Crise política na França pode abalar a Zona Euro


A crise política e económica que se aprofunda em França tem repercussões diretas sobre Portugal, num valor superior a 30 mil milhões de euros, segundo dados compilados pelo Diário de Notícias.
França é atualmente o segundo maior destino das exportações nacionais, o quarto maior investidor estrangeiro no país e uma das mais importantes fontes de remessas de emigrantes.
A instabilidade política em Paris, com a moção de confiança marcada para 8 de setembro que poderá ditar a queda do governo de François Bayrou, aumenta o risco de impacto imediato na economia portuguesa e na própria Zona Euro.
De acordo com o Instituto Nacional de Estatística (INE) e o Banco de Portugal (BdP), só em 2024 França comprou a Portugal quase 16 mil milhões de euros em bens, serviços e turismo.
No mesmo período, o investimento direto francês em território nacional somou 15,4 mil milhões de euros, com forte presença em setores como imobiliário, hotelaria, grande distribuição e indústria, representando entre 50 e 60 mil empregos.
A comunidade francesa residente em Portugal, que vai desde reformados a nómadas digitais, reforça ainda mais este vínculo económico.
Outro fator determinante é a comunidade portuguesa em França, uma das maiores da diáspora nacional. Segundo o BdP, no ano passado, os emigrantes portugueses enviaram mais de 1,1 mil milhões de euros em remessas para Portugal.

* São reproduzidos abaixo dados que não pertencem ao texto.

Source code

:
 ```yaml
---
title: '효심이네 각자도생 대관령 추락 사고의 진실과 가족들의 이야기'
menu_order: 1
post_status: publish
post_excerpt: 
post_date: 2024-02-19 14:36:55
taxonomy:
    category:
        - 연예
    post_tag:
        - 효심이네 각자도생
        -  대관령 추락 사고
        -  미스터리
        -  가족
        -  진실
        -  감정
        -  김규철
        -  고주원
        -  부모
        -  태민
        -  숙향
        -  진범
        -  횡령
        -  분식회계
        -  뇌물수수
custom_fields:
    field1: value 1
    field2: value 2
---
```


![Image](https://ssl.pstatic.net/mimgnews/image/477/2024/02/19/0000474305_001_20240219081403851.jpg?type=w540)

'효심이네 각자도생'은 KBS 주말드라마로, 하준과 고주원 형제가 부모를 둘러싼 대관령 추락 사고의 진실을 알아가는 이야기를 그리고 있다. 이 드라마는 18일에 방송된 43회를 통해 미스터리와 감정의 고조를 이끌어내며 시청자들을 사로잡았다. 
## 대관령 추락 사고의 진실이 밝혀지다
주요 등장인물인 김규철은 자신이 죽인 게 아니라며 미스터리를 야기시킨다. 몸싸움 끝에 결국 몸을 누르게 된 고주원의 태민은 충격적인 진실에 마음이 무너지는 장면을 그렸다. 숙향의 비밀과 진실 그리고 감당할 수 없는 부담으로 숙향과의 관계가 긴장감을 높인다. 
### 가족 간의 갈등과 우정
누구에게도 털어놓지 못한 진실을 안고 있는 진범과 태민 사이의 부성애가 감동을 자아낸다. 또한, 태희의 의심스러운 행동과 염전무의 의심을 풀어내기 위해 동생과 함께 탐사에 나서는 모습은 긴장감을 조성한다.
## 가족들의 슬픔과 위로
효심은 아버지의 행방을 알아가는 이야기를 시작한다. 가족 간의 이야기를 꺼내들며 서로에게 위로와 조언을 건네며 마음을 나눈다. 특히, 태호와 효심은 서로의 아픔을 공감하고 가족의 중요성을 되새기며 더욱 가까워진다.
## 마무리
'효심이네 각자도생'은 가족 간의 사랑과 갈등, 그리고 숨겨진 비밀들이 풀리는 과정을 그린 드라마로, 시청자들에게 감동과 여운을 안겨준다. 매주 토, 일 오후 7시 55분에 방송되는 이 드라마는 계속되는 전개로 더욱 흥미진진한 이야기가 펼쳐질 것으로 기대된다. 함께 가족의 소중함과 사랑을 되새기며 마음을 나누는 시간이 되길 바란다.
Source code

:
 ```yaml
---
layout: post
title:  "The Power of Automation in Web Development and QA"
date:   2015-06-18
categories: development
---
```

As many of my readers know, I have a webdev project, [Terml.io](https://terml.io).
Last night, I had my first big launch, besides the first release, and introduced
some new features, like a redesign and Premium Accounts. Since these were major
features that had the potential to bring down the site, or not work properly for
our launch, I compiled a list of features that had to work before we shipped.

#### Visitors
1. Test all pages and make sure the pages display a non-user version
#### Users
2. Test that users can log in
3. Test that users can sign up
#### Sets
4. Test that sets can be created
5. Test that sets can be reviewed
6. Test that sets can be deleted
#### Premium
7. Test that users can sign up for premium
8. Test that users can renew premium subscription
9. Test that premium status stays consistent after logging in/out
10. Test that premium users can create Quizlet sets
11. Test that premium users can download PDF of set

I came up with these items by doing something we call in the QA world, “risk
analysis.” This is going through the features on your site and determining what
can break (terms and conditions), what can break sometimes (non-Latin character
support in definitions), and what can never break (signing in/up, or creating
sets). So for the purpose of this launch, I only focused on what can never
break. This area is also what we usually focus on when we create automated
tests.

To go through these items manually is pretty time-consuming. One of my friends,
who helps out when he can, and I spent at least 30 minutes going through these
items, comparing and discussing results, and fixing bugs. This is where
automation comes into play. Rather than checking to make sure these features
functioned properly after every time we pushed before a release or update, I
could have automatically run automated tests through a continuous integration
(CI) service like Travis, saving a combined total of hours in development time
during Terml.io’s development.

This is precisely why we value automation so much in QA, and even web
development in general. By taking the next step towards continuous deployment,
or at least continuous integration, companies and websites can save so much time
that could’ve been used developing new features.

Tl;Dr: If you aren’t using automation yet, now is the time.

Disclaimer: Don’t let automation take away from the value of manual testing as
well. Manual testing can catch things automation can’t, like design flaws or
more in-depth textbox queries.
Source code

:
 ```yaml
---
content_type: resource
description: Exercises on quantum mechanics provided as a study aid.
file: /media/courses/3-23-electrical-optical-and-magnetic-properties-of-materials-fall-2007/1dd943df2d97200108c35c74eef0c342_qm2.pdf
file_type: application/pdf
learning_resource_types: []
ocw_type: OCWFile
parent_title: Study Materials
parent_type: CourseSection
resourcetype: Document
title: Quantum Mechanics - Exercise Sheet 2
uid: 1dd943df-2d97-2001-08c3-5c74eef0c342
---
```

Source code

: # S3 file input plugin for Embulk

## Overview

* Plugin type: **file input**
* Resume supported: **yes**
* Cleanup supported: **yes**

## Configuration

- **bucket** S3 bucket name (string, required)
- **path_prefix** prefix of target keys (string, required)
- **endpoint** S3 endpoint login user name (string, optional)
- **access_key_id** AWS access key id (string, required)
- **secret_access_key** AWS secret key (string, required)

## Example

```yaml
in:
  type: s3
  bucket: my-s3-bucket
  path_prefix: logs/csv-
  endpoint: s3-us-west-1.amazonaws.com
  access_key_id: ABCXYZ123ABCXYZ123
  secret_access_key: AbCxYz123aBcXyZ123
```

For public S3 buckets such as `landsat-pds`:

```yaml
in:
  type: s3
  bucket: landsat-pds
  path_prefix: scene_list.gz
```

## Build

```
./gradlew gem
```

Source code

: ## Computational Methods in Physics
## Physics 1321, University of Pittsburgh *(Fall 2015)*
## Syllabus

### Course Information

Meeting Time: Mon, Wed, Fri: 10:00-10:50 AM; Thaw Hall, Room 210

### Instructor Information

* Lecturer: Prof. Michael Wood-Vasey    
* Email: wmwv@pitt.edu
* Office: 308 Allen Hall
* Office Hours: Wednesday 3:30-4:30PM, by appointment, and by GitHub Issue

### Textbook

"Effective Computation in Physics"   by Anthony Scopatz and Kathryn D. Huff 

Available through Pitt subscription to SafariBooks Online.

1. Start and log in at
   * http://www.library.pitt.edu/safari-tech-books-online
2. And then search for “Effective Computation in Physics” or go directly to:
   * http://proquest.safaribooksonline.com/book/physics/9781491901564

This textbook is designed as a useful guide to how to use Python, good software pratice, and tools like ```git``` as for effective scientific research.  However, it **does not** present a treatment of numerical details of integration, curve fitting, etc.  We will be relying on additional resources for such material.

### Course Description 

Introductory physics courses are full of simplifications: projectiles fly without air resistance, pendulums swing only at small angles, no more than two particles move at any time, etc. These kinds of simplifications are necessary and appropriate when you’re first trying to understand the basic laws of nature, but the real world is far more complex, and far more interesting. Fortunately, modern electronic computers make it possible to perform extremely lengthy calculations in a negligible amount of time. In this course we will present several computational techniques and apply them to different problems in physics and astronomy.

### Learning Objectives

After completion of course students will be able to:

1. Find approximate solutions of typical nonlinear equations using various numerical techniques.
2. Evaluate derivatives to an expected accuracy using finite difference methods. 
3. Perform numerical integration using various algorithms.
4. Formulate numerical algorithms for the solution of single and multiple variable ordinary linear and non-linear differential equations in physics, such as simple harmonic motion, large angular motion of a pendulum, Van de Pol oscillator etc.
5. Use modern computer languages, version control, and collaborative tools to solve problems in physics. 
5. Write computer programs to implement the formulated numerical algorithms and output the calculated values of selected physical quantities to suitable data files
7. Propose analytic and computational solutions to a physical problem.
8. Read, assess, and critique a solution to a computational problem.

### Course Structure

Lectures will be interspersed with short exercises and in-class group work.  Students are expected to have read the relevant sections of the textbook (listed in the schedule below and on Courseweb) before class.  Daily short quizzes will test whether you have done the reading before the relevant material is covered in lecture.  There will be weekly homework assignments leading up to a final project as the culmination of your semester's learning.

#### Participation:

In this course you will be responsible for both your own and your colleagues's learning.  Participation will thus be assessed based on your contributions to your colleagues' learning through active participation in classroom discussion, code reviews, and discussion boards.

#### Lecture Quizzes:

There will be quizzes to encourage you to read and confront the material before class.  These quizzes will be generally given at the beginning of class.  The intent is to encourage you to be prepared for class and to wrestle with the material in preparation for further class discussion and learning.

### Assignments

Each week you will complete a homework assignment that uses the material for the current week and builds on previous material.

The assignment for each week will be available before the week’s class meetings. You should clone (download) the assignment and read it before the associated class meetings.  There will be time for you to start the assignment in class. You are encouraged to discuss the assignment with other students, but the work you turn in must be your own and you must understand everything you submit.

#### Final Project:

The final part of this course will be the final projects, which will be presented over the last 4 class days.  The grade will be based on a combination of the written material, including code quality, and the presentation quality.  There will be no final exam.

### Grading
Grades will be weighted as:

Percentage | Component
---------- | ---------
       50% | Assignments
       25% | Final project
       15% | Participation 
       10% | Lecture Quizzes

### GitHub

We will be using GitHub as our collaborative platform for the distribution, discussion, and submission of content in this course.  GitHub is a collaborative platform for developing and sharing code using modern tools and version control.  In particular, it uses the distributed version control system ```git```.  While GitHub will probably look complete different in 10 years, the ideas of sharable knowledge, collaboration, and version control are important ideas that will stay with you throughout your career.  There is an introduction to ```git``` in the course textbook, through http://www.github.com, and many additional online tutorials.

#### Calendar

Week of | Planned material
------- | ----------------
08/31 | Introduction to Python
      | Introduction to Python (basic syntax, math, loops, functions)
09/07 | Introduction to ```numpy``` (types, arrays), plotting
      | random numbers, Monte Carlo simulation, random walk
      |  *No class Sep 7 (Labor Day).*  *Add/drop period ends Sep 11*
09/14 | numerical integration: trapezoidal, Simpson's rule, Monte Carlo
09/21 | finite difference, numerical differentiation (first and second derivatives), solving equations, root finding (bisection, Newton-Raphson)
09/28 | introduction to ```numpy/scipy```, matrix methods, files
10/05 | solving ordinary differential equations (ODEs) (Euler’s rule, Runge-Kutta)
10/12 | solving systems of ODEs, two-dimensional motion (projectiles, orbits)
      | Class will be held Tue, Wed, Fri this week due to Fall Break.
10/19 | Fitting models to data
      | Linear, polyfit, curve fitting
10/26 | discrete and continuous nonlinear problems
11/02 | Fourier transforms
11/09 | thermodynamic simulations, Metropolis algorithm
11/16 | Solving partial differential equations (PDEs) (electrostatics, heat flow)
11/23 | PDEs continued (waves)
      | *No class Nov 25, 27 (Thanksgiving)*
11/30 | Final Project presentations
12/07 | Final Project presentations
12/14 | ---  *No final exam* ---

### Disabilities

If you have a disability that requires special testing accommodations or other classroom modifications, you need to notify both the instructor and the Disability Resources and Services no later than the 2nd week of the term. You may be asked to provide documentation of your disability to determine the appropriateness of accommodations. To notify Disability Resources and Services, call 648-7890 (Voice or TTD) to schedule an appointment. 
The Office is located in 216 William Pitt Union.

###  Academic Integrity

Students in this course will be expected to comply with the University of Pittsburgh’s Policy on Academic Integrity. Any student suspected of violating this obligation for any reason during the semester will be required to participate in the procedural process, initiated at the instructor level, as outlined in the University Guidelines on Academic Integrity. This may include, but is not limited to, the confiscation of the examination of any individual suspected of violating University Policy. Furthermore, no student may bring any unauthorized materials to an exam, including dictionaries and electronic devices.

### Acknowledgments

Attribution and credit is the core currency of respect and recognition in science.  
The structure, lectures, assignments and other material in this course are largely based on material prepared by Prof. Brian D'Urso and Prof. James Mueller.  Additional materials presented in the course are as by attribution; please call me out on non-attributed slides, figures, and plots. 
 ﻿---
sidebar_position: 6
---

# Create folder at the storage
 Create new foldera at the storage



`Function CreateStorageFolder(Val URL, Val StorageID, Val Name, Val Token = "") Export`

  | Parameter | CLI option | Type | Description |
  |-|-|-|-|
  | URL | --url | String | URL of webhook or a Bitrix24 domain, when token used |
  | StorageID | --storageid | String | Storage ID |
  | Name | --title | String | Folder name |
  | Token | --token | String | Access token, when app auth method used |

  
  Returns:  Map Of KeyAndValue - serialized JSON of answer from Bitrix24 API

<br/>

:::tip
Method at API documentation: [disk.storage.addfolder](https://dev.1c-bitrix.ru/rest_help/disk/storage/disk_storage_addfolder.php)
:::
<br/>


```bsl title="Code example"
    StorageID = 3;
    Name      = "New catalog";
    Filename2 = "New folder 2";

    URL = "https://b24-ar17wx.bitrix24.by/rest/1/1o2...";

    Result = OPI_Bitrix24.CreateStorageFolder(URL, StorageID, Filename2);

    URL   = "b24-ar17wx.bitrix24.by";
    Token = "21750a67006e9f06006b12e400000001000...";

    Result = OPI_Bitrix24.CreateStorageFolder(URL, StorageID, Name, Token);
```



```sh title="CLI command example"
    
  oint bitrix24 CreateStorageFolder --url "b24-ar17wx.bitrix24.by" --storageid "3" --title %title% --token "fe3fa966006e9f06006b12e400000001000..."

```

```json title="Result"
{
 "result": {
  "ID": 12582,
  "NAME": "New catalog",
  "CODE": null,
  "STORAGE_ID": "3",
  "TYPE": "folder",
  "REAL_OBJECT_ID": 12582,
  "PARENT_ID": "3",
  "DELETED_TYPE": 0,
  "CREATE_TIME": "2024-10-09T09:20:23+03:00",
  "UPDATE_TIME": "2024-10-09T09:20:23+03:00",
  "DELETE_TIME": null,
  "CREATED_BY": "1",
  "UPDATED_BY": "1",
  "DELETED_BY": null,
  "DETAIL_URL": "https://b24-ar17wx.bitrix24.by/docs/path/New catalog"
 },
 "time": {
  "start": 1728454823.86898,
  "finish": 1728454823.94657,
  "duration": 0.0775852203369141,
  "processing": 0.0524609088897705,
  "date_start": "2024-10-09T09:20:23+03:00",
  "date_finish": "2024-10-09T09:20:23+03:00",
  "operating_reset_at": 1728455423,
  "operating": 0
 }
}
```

Assim, o valor da exposição direta de Portugal à crise francesa supera os 30 mil milhões de euros, sem contar com eventuais efeitos indiretos, como o agravamento das taxas de juro e uma instabilidade prolongada na Zona Euro.
A instabilidade ganhou novos contornos quando Bayrou anunciou a intenção de submeter o Orçamento de 2026 a um voto de confiança.
O plano prevê medidas de austeridade de 44 mil milhões de euros para reduzir o défice, incluindo cortes sociais, aumento de impostos e até a eliminação de dois feriados nacionais. “No coração desta crise está o orçamento de 2026”, sublinhou Charlotte de Montpellier, economista do grupo ING, ao Diário de Notícias. Segundo a especialista, o plano é rejeitado por todos os principais partidos franceses, devido ao seu impacto social e falta de consenso político.
O ministro das Finanças, Eric Lombard, chegou a admitir publicamente que França poderá ser forçada a recorrer ao Fundo Monetário Internacional (FMI), embora depois tenha tentado relativizar o cenário.
“Não estamos atualmente sob a ameaça de qualquer intervenção, nem do FMI, nem do Banco Central Europeu (BCE), nem de qualquer organização internacional”, declarou, tentando acalmar os mercados. Ainda assim, as taxas de juro francesas dispararam para máximos de 14 anos, superando mesmo as da Grécia.
Apesar do aumento da pressão, alguns analistas afastam para já a possibilidade de intervenção do BCE. Salomon Fiedler, economista principal do banco Berenberg, destaca que, embora Frankfurt tenha margem de manobra para agir, “seria extremamente difícil explicar porque é que a França justifica agora a ativação” do Instrumento de Proteção da Transmissão Monetária.
Contudo, o agravamento da crise francesa continua a ser visto como uma ameaça central não só para Paris, mas para toda a estabilidade da União Europeia e para países como Portugal, cuja economia está fortemente ligada ao destino da França.